Studio album by Grégory Lemarchal
- Released: April 17, 2005
- Recorded: France
- Genre: Pop
- Label: Universal, Mercury

Grégory Lemarchal chronology
|  | Je deviens moi (2005) | Olympia 06 (2006) |

Singles from Je deviens moi
- "Écris l'histoire" Released: March 29, 2005; "Je suis en vie" Released: July 18, 2005; "À corps perdu" Released: February 2006;

= Je deviens moi =

Je deviens moi (meaning "I Become Myself") is the name of the first studio album recorded by the French singer Grégory Lemarchal. It was released on April 17, 2005 and contains the hit singles "Écris l'histoire" and "Je suis en vie". The album topped the chart in France, and was also a success in Belgium (Wallonia). It remained the first and the only studio album of the singer recorded and released when he was living.

There are two formats of the album : the first one is a simple CD, and the second one is a collector edition containing a CD plus a DVD.

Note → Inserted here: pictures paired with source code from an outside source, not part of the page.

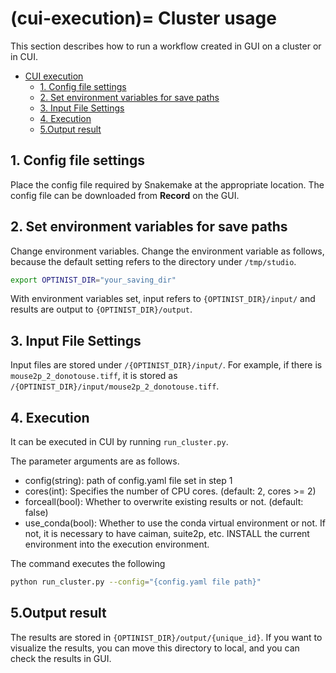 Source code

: (cui-execution)=
Cluster usage
=================
This section describes how to run a workflow created in GUI on a cluster or in CUI.

- [CUI execution](#cui-execution)
  - [1. Config file settings](#1-config-file-settings)
  - [2. Set environment variables for save paths](#2-set-environment-variables-for-save-paths)
  - [3. Input File Settings](#3-input-file-settings)
  - [4. Execution](#4-execution)
  - [5.Output result](#5output-result)

## 1. Config file settings
Place the config file required by Snakemake at the appropriate location.
The config file can be downloaded from **Record** on the GUI.

## 2. Set environment variables for save paths
Change environment variables. Change the environment variable as follows, because the default setting refers to the directory under `/tmp/studio`.
```bash
export OPTINIST_DIR="your_saving_dir"
```

With environment variables set, input refers to `{OPTINIST_DIR}/input/` and results are output to `{OPTINIST_DIR}/output`.

## 3. Input File Settings
Input files are stored under `/{OPTINIST_DIR}/input/`.
For example, if there is `mouse2p_2_donotouse.tiff`, it is stored as `/{OPTINIST_DIR}/input/mouse2p_2_donotouse.tiff`.

## 4. Execution
It can be executed in CUI by running `run_cluster.py`.

The parameter arguments are as follows.
- config(string): path of config.yaml file set in step 1
- cores(int): Specifies the number of CPU cores. (default: 2, cores >= 2)
- forceall(bool): Whether to overwrite existing results or not. (default: false)
- use_conda(bool): Whether to use the conda virtual environment or not. If not, it is necessary to have caiman, suite2p, etc. INSTALL the current environment into the execution environment.


The command executes the following
```bash
python run_cluster.py --config="{config.yaml file path}"
```

## 5.Output result
The results are stored in `{OPTINIST_DIR}/output/{unique_id}`.
If you want to visualize the results, you can move this directory to local, and you can check the results in GUI.
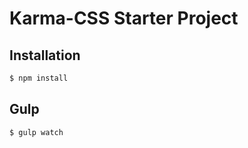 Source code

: # Karma-CSS Starter Project

## Installation

```bash
$ npm install
```

## Gulp

```bash
$ gulp watch
``` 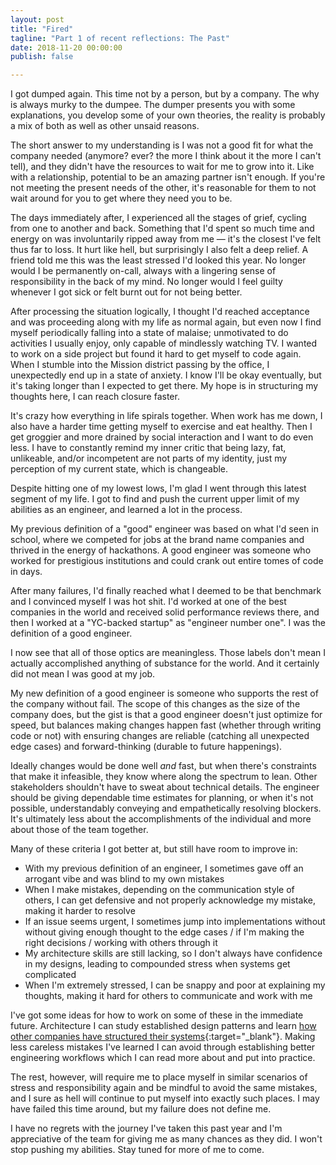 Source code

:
 ```yaml
---
layout: post
title: "Fired"
tagline: "Part 1 of recent reflections: The Past"
date: 2018-11-20 00:00:00
publish: false

---
```


I got dumped again. This time not by a person, but by a company. The why is 
always murky to the dumpee. The dumper presents you with some explanations, you 
develop some of your own theories, the reality is probably a mix of both as well 
as other unsaid reasons.

The short answer to my understanding is I was not a good fit for what the 
company needed (anymore? ever? the more I think about it the more I can't tell), 
and they didn't have the resources to wait for me to grow into it. Like with a 
relationship, potential to be an amazing partner isn't enough. If you're not 
meeting the present needs of the other, it's reasonable for them to
not wait around for you to get where they need you to be.

The days immediately after, I experienced all the stages of grief, cycling from 
one to another and back. Something that I'd spent so much time and energy on was 
involuntarily ripped away from me &mdash; it's the closest I've felt thus far to 
loss. It hurt like hell, but surprisingly I also felt a deep relief. A friend 
told me this was the least stressed I'd looked this year. No longer would I be 
permanently on-call, always with a lingering sense of responsibility in the back 
of my mind. No longer would I feel guilty whenever I got sick or felt burnt out 
for not being better.

After processing the situation logically, I thought I'd reached acceptance and 
was proceeding along with my life as normal again, but even now I find myself 
periodically falling into a state of malaise; unmotivated to do activities I 
usually enjoy, only capable of mindlessly watching TV. I wanted to work on a 
side project but found it hard to get myself to code again. When I stumble into 
the Mission district passing by the office, I unexpectedly end up in a state of 
anxiety. I know I'll be okay eventually, but it's taking longer than I expected 
to get there. My hope is in structuring my thoughts here, I can reach closure 
faster.

It's crazy how everything in life spirals together. When work has me down, I 
also have a harder time getting myself to exercise and eat healthy. Then I get 
groggier and more drained by social interaction and I want to do even less. I 
have to constantly remind my inner critic that being lazy, fat, unlikeable, 
and/or incompetent are not parts of my identity, just my perception of my 
current state, which is changeable.

Despite hitting one of my lowest lows, I'm glad I went through this latest 
segment of my life. I got to find and push the current upper limit of my 
abilities as an engineer, and learned a lot in the process.

My previous definition of a "good" engineer was based on what I'd seen in 
school, where we competed for jobs at the brand name companies and thrived in 
the energy of hackathons. A good engineer was someone who worked for prestigious 
institutions and could crank out entire tomes of code in days.

After many failures, I'd finally reached what I deemed to be that benchmark and 
I convinced myself I was hot shit. I'd worked at one of the best companies in 
the world and received solid performance reviews there, and then I worked at a 
"YC-backed startup" as "engineer number one". I was the definition of a good 
engineer.

I now see that all of those optics are meaningless. Those labels don't mean I 
actually accomplished anything of substance for the world. And it certainly did 
not mean I was good at my job.

My new definition of a good engineer is someone who supports the rest of the 
company without fail. The scope of this changes as the size of the company does, 
but the gist is that a good engineer doesn't just optimize for speed, but 
balances making changes happen fast (whether through writing code or not) with 
ensuring changes are reliable (catching all unexpected edge cases) and 
forward-thinking (durable to future happenings).

Ideally changes would be done well _and_ fast, but when there's constraints that 
make it infeasible, they know where along the spectrum to lean. Other 
stakeholders shouldn't have to sweat about technical details. The engineer 
should be giving dependable time estimates for planning, or when it's not 
possible, understandably conveying and empathetically resolving blockers. It's 
ultimately less about the accomplishments of the individual and more about those 
of the team together.

Many of these criteria I got better at, but still have room to improve in:
- With my previous definition of an engineer, I sometimes gave off an arrogant 
  vibe and was blind to my own mistakes
- When I make mistakes, depending on the communication style of others, I can 
  get defensive and not properly acknowledge my mistake, making it harder to 
  resolve
- If an issue seems urgent, I sometimes jump into implementations without 
  without giving enough thought to the edge cases / if I'm making the right 
  decisions / working with others through it
- My architecture skills are still lacking, so I don't always have confidence in 
  my designs, leading to compounded stress when systems get complicated
- When I'm extremely stressed, I can be snappy and poor at explaining my 
  thoughts, making it hard for others to communicate and work with me

I've got some ideas for how to work on some of these in the immediate future. 
Architecture I can study established design patterns and learn [how other 
companies have structured their 
systems](https://stackshare.io/stacks){:target="_blank"}. Making less careless 
mistakes I've learned I can avoid through establishing better engineering 
workflows which I can read more about and put into practice.

The rest, however, will require me to place myself in similar scenarios of 
stress and responsibility again and be mindful to avoid the same mistakes, and I 
sure as hell will continue to put myself into exactly such places. I may have 
failed this time around, but my failure does not define me.

I have no regrets with the journey I've taken this past year and I'm 
appreciative of the team for giving me as many chances as they did. I won't stop 
pushing my abilities. Stay tuned for more of me to come.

The album was a re-issued after Lemarchal's death, reaching #1 on the French Back Catalogue Chart (chart for albums that have been released two years earlier), and #2 on the French Digital Chart.

==Track listing==
1. "Je deviens moi" (Peter Plate, Ulf Leo Sommer, AnNa R., Katia Landreas) — 3:37
2. "Je suis en vie" (Alana Filippi, Rémi Lacroix) — 3:44
3. "Écris l'histoire" (Francesco de Benedittis, Paul Manners, David Esposito) — 4:17
4. "À corps perdu" (Alexandre Lessertisseur, R. Jericho, V. Filho) — 4:13
5. "Le Feu sur les planches" (Eleonor Coquelin, Laurent Mesambret) — 4:16
6. "Je t'écris" (Yvan Cassar, Marc Lévy) — 6:44
7. "Pardonne-moi" (Frédéric Kocourek, Julien Thomas) — 4:08
8. "Mon ange" (Benedittis, Paul Manners, Esposito, Chet) — 3:59
9. "Promets-moi" (Coquelin, Mesambret) — 3:36
10. "Il n'y a qu'un pas" (Filippi, Lacroix) — 3:54
11. "Le Bonheur tout simplement" (Romano Musumarra, Luc Plamondon) — 3:59
12. "Une vie moins ordinaire" (Katia Landreas, Francis Eg White, Louis Elliot) — 4:09

- DVD
13. "Grégory Lemarchal - droit dans les yeux", a documentary by Séb Brisard + Bonus

==Charts==

| Chart (2005) | Peak position |
|---|---|
| Belgian (Wallonia) Albums Chart | 2 |
| French SNEP Albums Chart | 1 |
| Swiss Albums Chart | 20 |
| Chart (2007) | Peak position |
| French Back Catalogue Chart | 1 |
| French Digital Chart | 2 |

| End of year chart (2005) | Position |
|---|---|
| Belgian (Wallonia) Albums Chart | 47 |
| French Albums Chart | 45 |
| End of the year chart (2007) | Position |
| French Back Catalogue Chart | 1 |
| French Digital Chart | 26 |

==Certifications==

Certifications for Je deviens moi
| Region | Certification | Certified units/sales |
| France (SNEP) | 2× Gold | 200,000^{*} |
^{*} Sales figures based on certification alone.